I feel the same. Everybody has their own criteria.
“The nativist sentiment is very much at odds with the true meaning of exceptionalism and almost in a self-evident way, one would think.”
Peter, I respectfully disagree. The desire to prevent foreign entanglements is part and parcel with the desire to have an American born president. Look at what happened with the United Kingdom and Hanover. Having a ruler with significant and divided interests is not a good thing for keeping the United States out of wars.
Agree. A natural born citizen has no foreign citizenship to renounce.
In practice, the talent pool for POTUS is much, much thinner than you imply. Last November should be sufficient evidence to prove that assertion!
The Constitution says Natural Born. So be it. Only, they forgot to define it. So, we should go with the most obvious meaning, which is, citizen by birth. Cruz qualifies! And has way more IQ points than the average contender! End of story. Hilbots, go away!
What legal precedent?
Nov 2012 was a question of having just enough fraud in certain counties to pull a loser over the finish line.
I prayed before I went to bed that night and heard the words that “The other guy will win. He will steal the election.”
In my head, I thought that meant Romney. I cancelled the stealing part. It was wrong.
Gotta link for that? Not that it matters.
It seems he was definitely entitled to be Canadian, as far as Canada was concerned (Canada's loss, our gain).
But Cuber?
Which would probably have shot his daddy, should he have returned.
Trashing Cruz's father, are we? Cruz's father rebelled against the Cuban dictatorship. That's not the same as serving in the US armed forces, but, when it comes to weighing cojones, it will suffice.
As far as citizenship, Cruz is a citizen by birth, and, therefore, Natural Born and Qualified.
You misunderstood Justice Story’s commentary with respect to Article 2. The grandfather clause applied not only to Washington and others who were not natural born citizens of the United States but also to naturalized citizens such as Alexander Hamilton who was born in the British settlement of Nevis Island West Indies.
The colonies became states with the Declaration of Independence. The citizens of each state constituted the citizens of the United States when the Constitution was adopted. The Constitution was adopted in 1787 and the first presidential election took place in the year following the ratification.
All colonialists that had automatically become citizens were eligible to be President if they had accumulated 14 years of residency prior to election. The 14 years was to accomodate persons held in high esteem such as Hamilton and others. Hamilton had come to the New York Colony in 1773, exactly 14 years before the adoption.
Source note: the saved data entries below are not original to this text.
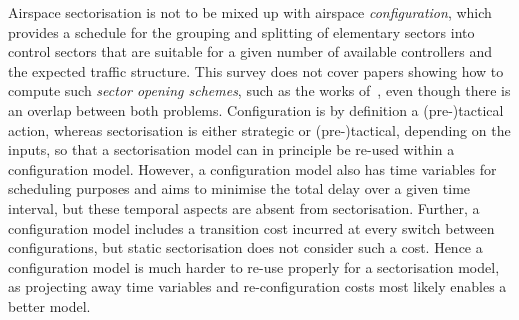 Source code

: \documentclass[a4paper,12pt]{article}
\begin{document}
Airspace sectorisation is not to be mixed up with airspace
\emph{configuration}, which provides a schedule for the grouping and
splitting of elementary sectors into control sectors that are suitable
for a given number of available controllers and the expected traffic
structure.  This survey does not cover papers showing how to compute
such \emph{sector opening schemes}, such as the works
of~\cite{Barbosa:CASPT01,Verlhac:EEC05}, even though there is an
overlap between both problems.  Configuration is by definition a
(pre-)tactical action, whereas sectorisation is either strategic or
(pre-)tactical, depending on the inputs, so that a sectorisation model
can in principle be re-used within a configuration model.  However, a
configuration model also has time variables for scheduling purposes
and aims to minimise the total delay over a given time interval, but
these temporal aspects are absent from sectorisation.  Further, a
configuration model includes a transition cost incurred at every
switch between configurations, but static sectorisation does not
consider such a cost.  Hence a configuration model is much harder to
re-use properly for a sectorisation model, as projecting away time
variables and re-configuration costs most likely enables a better
model.
\end{document}
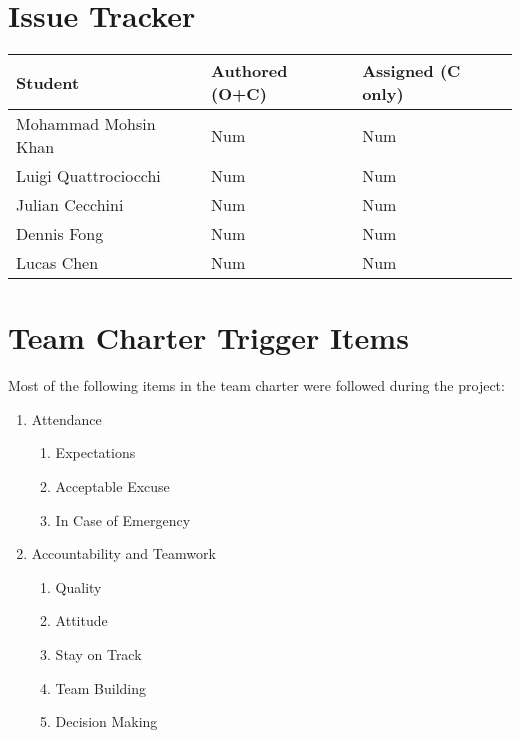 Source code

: \documentclass{article}
\begin{document}
\section{Issue Tracker}


\begin{table}[H]
\centering
\begin{tabular}{lll}
\toprule
\textbf{Student} & \textbf{Authored (O+C)} & \textbf{Assigned (C only)}\\
\midrule
Mohammad Mohsin Khan & Num & Num \\
Luigi Quattrociocchi & Num & Num \\
Julian Cecchini & Num & Num \\
Dennis Fong & Num & Num \\
Lucas Chen & Num & Num \\
\bottomrule
\end{tabular}
\end{table}


\section{Team Charter Trigger Items}

Most of the following items in the team charter were followed during the project:
\begin{enumerate}
    \item Attendance
    \begin{enumerate}
        \item Expectations
        \item Acceptable Excuse
        \item In Case of Emergency
    \end{enumerate}
    \item Accountability and Teamwork
    \begin{enumerate}
        \item Quality
        \item Attitude
        \item Stay on Track
        \item Team Building
        \item Decision Making
    \end{enumerate}
\end{enumerate}
\end{document}

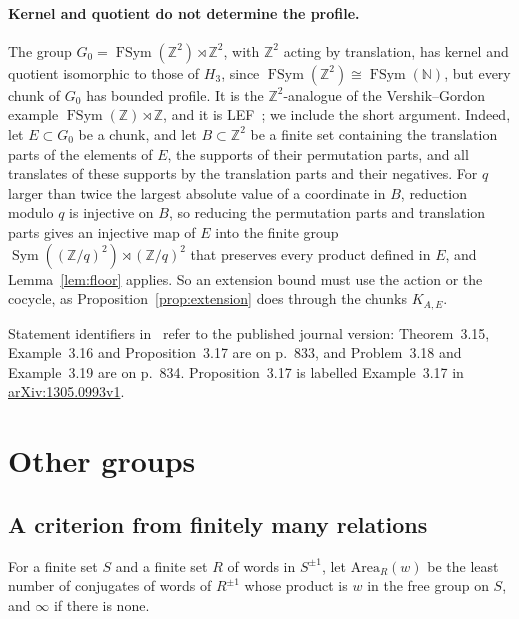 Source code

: \documentclass[11pt,a4paper]{article}
\theoremstyle{plain}
\theoremstyle{definition}
\theoremstyle{remark}
\DeclareMathOperator{\Sym}{Sym}
\DeclareMathOperator{\FSym}{FSym}
\begin{document}
\paragraph{Kernel and quotient do not determine the profile.} The group $G_0=\FSym(\mathbb Z^2)\rtimes\mathbb Z^2$, with $\mathbb Z^2$ acting by
translation, has kernel and quotient isomorphic to those of $H_3$, since $\FSym(\mathbb Z^2)\cong\FSym(\mathbb N)$, but every chunk of $G_0$ has
bounded profile. It is the $\mathbb Z^2$-analogue of the Vershik--Gordon example $\FSym(\mathbb Z)\rtimes\mathbb Z$, and it is
LEF~\cite{VershikGordon1997,Bradford2022,AlekseevBradford2026}; we include the short argument. Indeed, let $E\subset G_0$ be a chunk, and let $B\subset\mathbb Z^2$ be a finite set containing the translation parts of the
elements of $E$, the supports of their permutation parts, and all translates of these supports by the translation parts and their negatives.
For $q$ larger than twice the largest absolute value of a coordinate in $B$, reduction modulo $q$ is injective on $B$, so reducing the
permutation parts and translation parts gives an injective map of $E$ into the finite group $\Sym((\mathbb Z/q)^2)\rtimes(\mathbb Z/q)^2$ that
preserves every product defined in $E$, and Lemma~\ref{lem:floor} applies. So an extension bound must use the action or the cocycle, as
Proposition~\ref{prop:extension} does through the chunks $K_{A,E}$.

Statement identifiers in~\cite{Cornulier2013} refer to the published journal version:
Theorem~3.15, Example~3.16 and Proposition~3.17 are on p.~833, and Problem~3.18 and Example~3.19 are on p.~834.
Proposition~3.17 is labelled Example~3.17 in \href{https://arxiv.org/abs/1305.0993v1}{arXiv:1305.0993v1}.

\section{Other groups}\label{sec:other}

\subsection{A criterion from finitely many relations}\label{sec:certificate}

For a finite set $S$ and a finite set $R$ of words in $S^{\pm1}$, let $\mathrm{Area}_R(w)$ be the least number of conjugates of words of
$R^{\pm1}$ whose product is $w$ in the free group on $S$, and $\infty$ if there is none.
\end{document}
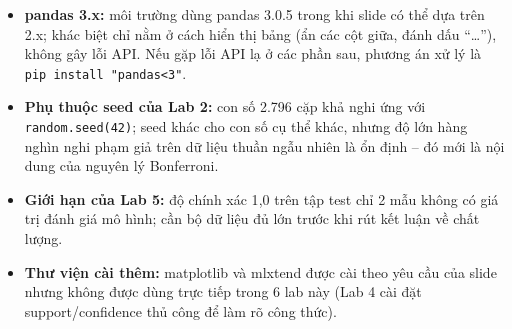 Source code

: \documentclass[12pt,a4paper,oneside]{article}
\begin{document}
\begin{itemize}
  \item \textbf{pandas 3.x:} môi trường dùng pandas 3.0.5 trong khi slide có thể dựa trên 2.x; khác biệt chỉ nằm ở cách hiển thị bảng (ẩn các cột giữa, đánh dấu ``\ldots''), không gây lỗi API. Nếu gặp lỗi API lạ ở các phần sau, phương án xử lý là \texttt{pip install "pandas<3"}.
  \item \textbf{Phụ thuộc seed của Lab 2:} con số 2.796 cặp khả nghi ứng với \texttt{random.seed(42)}; seed khác cho con số cụ thể khác, nhưng độ lớn hàng nghìn nghi phạm giả trên dữ liệu thuần ngẫu nhiên là ổn định -- đó mới là nội dung của nguyên lý Bonferroni.
  \item \textbf{Giới hạn của Lab 5:} độ chính xác 1{,}0 trên tập test chỉ 2 mẫu không có giá trị đánh giá mô hình; cần bộ dữ liệu đủ lớn trước khi rút kết luận về chất lượng.
  \item \textbf{Thư viện cài thêm:} matplotlib và mlxtend được cài theo yêu cầu của slide nhưng không được dùng trực tiếp trong 6 lab này (Lab 4 cài đặt support/confidence thủ công để làm rõ công thức).
\end{itemize}
\end{document}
The citizen requirement at the time of adoption also known as the grandfather clause was not aimed at only foreigners that had shown great patriotism but to all citizens at the time. Again the 14 year requirement was put there as Justice Story describes but you construed a narrower scope and you have gone off on a tangent of error where I expect you cannot return from because you are too invested in your own fallacy.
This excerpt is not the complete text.